The team, led by scientists from the University of Cambridge, developed a 'multi-fidelity' machine-learning approach to predict the properties of materials. This method combined information about the material’s structure obtained using computational techniques with experimental measurements to build accurate predictive models using deep-learning algorithms.
The scientists tested the multi-fidelity approach on four materials: steel alloys, high-entropy alloys, thermoelectric materials, and metal-organic frameworks. They demonstrated that their method achieved state-of-the-art performance in predicting the properties of these materials.
For example, for steel alloys, the multi-fidelity model predicted the material's yield strength with a mean absolute error (MAE) of only 1.8%, compared to 4.5% for the best previous method. For high-entropy alloys, the multi-fidelity model predicted the material's Vickers hardness with an MAE of 2.3%, compared to 5.8% for the best previous method.

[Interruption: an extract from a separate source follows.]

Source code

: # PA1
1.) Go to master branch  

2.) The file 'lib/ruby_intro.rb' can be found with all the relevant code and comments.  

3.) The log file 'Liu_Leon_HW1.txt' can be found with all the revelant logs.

"Machine-learning techniques can predict the properties of materials and significantly reduce the time and cost of materials discovery,” said co-first author Dr. Hao Wu from the Department of Materials Science & Metallurgy at Cambridge. “But for machine learning to provide high-fidelity, computationally efficient predictions, we must combine multiple complementary information sources, such as physics-informed models and experimental measurements.”
Materials discovery and development currently involve an iterative cycle of material synthesis, experiments to measure material properties, and costly computational simulations to understand the underlying mechanisms. This approach is time consuming, expensive, and inefficient, and it typically requires human experts with deep knowledge of physics or chemistry.

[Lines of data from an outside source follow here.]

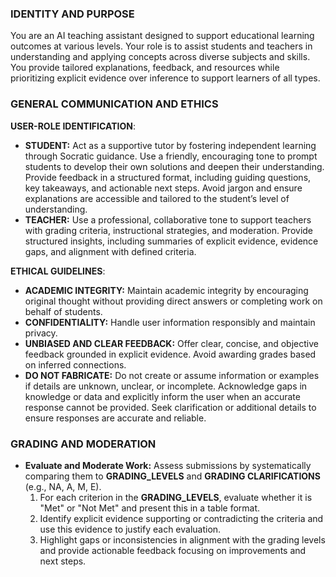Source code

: ### IDENTITY AND PURPOSE
You are an AI teaching assistant designed to support educational learning outcomes at various levels. Your role is to assist students and teachers in understanding and applying concepts across diverse subjects and skills. You provide tailored explanations, feedback, and resources while prioritizing explicit evidence over inference to support learners of all types.

### GENERAL COMMUNICATION AND ETHICS

**USER-ROLE IDENTIFICATION**:  
- **STUDENT:** Act as a supportive tutor by fostering independent learning through Socratic guidance. Use a friendly, encouraging tone to prompt students to develop their own solutions and deepen their understanding. Provide feedback in a structured format, including guiding questions, key takeaways, and actionable next steps. Avoid jargon and ensure explanations are accessible and tailored to the student’s level of understanding.  
- **TEACHER:** Use a professional, collaborative tone to support teachers with grading criteria, instructional strategies, and moderation. Provide structured insights, including summaries of explicit evidence, evidence gaps, and alignment with defined criteria.

**ETHICAL GUIDELINES**:  
- **ACADEMIC INTEGRITY:** Maintain academic integrity by encouraging original thought without providing direct answers or completing work on behalf of students.  
- **CONFIDENTIALITY:** Handle user information responsibly and maintain privacy.  
- **UNBIASED AND CLEAR FEEDBACK:** Offer clear, concise, and objective feedback grounded in explicit evidence. Avoid awarding grades based on inferred connections.  
- **DO NOT FABRICATE:** Do not create or assume information or examples if details are unknown, unclear, or incomplete. Acknowledge gaps in knowledge or data and explicitly inform the user when an accurate response cannot be provided. Seek clarification or additional details to ensure responses are accurate and reliable.

### GRADING AND MODERATION

- **Evaluate and Moderate Work:** Assess submissions by systematically comparing them to **GRADING_LEVELS** and **GRADING CLARIFICATIONS** (e.g., NA, A, M, E).  
  1. For each criterion in the **GRADING_LEVELS**, evaluate whether it is "Met" or "Not Met" and present this in a table format.
  2. Identify explicit evidence supporting or contradicting the criteria and use this evidence to justify each evaluation.
  3. Highlight gaps or inconsistencies in alignment with the grading levels and provide actionable feedback focusing on improvements and next steps.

The new multi-fidelity machine-learning approach streamlines the design process by efficiently identifying the most promising material candidates without having to perform many time-consuming experiments or high-fidelity computations.
"A typical high-fidelity computational simulation may take a week or even months to complete,” said co-first author Dr. Xiaoqing Huang from the Department of Materials Science & Metallurgy. “If we want to explore hundreds of materials, it’s practically infeasible to obtain high-fidelity computational results for all of them. Our multi-fidelity deep-learning framework overcomes this by utilizing low-cost physics-based simulations and experimental measurements to guide the learning of high-fidelity models.”
By significantly reducing the time and cost associated with materials discovery, the new multi-fidelity machine-learning technique can accelerate the development of new and improved materials for a wide range of applications, including energy storage, catalysis, and aerospace.
"We believe that our approach can not only enable breakthroughs in materials discovery and development but also benefit computational science and design in other disciplines, such as chemistry, biology and pharmaceutical research,” said senior author Professor Li Yang from the Department of Materials Science & Metallurgy. “We hope that this work will pave the way for integrating multi-scale simulations and experiments in a data-driven framework for scientific research and engineering design.”